Перенаселенный случайными людьми, неуютный антидом-общежитие (барак, коммунальная квартира) не принимается лирическим героем Высоцкого. В этой связи примечателен афоризм из стихотворения “Если б водка была на одного…” (1963): “Что же – на одного? // На одного – колыбель и могила”. Таким образом утверждается тотальность отношений общежития в социальном мире лирического героя. Здесь же возникают сетования героя на несостоятельность женщины, которая в условиях общежития является как бы “общей”:

Говорят, что жена – на одного, –
Спокон веку так было.
Но бывает жена – на двоих,
Но бывает она – на троих.

Эстетика барака в русской поэзии ХХ века характерна, разумеется, не только для Высоцкого. Наиболее концептуальное выражение она находит в творчестве поэтов лианозовской группы. В частности, у И. Холина читаем: “Дом барачного типа. // Коридор. Восемнадцать квартир”, “У Макаровых пьянка. // У Барановых драка”, “Двое спорят у сарая, // а один уж лезет в драку. // Выходной. Начало мая. // Скучно жителям барака”. Однако если у И. Холина барак эстетизируется, выступает как норма, у Высоцкого он отвергается, выступает свидетельством ненормальности бытия.

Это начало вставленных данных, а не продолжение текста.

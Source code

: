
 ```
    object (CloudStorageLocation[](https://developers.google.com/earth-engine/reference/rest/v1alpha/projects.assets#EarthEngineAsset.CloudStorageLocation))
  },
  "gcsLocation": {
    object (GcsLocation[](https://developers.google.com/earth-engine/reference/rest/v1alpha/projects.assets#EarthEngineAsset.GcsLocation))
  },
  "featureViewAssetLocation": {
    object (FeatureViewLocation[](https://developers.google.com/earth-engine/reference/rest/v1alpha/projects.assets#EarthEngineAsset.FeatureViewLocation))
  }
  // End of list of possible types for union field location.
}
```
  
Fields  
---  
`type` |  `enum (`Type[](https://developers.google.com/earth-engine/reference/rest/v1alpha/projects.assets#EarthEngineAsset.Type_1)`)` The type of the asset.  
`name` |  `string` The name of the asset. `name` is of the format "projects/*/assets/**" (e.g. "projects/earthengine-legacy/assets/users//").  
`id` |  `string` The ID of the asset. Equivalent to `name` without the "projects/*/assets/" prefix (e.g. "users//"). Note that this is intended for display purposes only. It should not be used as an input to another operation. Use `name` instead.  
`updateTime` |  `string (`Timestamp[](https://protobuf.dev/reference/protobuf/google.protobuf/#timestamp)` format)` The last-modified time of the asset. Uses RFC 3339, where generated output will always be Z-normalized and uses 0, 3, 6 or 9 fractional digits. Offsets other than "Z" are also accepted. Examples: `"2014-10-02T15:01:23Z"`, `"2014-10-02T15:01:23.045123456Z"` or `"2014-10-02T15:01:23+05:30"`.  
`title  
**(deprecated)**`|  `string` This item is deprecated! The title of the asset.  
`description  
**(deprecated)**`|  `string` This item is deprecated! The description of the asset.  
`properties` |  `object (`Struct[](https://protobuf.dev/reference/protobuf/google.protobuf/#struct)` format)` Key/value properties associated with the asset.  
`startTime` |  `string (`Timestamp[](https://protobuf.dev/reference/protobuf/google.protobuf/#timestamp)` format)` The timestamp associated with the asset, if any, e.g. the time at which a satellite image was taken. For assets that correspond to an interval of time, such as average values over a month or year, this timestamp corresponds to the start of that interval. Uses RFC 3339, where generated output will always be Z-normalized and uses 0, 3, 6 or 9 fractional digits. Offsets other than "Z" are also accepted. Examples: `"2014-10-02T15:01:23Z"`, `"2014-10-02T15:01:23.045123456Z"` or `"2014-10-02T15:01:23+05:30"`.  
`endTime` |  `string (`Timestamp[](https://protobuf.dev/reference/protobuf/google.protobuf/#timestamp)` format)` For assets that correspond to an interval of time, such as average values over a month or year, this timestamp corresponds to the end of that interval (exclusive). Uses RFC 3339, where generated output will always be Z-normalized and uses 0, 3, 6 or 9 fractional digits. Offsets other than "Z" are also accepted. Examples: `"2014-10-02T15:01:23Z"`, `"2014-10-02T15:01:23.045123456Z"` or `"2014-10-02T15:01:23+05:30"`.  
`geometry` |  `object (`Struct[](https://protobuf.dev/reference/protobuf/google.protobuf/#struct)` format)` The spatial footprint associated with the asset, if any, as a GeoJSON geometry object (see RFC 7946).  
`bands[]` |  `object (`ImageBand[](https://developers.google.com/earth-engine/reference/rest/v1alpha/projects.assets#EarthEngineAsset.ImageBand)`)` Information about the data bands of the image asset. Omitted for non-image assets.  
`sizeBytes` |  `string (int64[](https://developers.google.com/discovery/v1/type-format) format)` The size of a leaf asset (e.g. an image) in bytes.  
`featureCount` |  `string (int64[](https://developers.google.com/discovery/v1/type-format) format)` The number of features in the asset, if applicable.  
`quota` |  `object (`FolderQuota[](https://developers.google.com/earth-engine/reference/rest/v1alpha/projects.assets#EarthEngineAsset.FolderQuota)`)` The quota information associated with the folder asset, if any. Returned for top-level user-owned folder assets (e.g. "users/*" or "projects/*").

Любопытно, что во всех произведениях, в которых есть образ антидома-кабака (кроме цикла “Очи черные” (1974)), лирический герой Высоцкого не является отстраненным наблюдателем ситуации, он находится в социуме, пьет и ест совместно с другими людьми, а значит, формально является одним из них. Здесь ни в коем случае не реализуется известная романтическая установка на дистанцированность героя от окружающего социума. Однако отчасти она сохраняется. Так, в позднем стихотворении “Осторожно, гризли!” (1978) лирический герой кружится в пространстве кабака в состоянии сильного алкогольного опьянения и ведет себя непристойным образом:

По кабакам в беспамятстве кружа,
Очнулся на коленях у француза, –
Я из его тарелки ел без вилки...

Несмотря на все это, герой констатирует свое отличие от окружающего социума:

Я ощутил намеренье благое –
Сварганить крылья из цыганской шали,
Крылатым стать и недоступным стать, –
Мои друзья – пьянющие изгои –
Меня хватали за руки, мешали, – 
Никто не знал, что я умел летать.

Фантастическая ситуация полета, выходящая за рамки реалистической поэтики, усиливает невозможность выхода романтизированного героя из пространства антидома-кабака.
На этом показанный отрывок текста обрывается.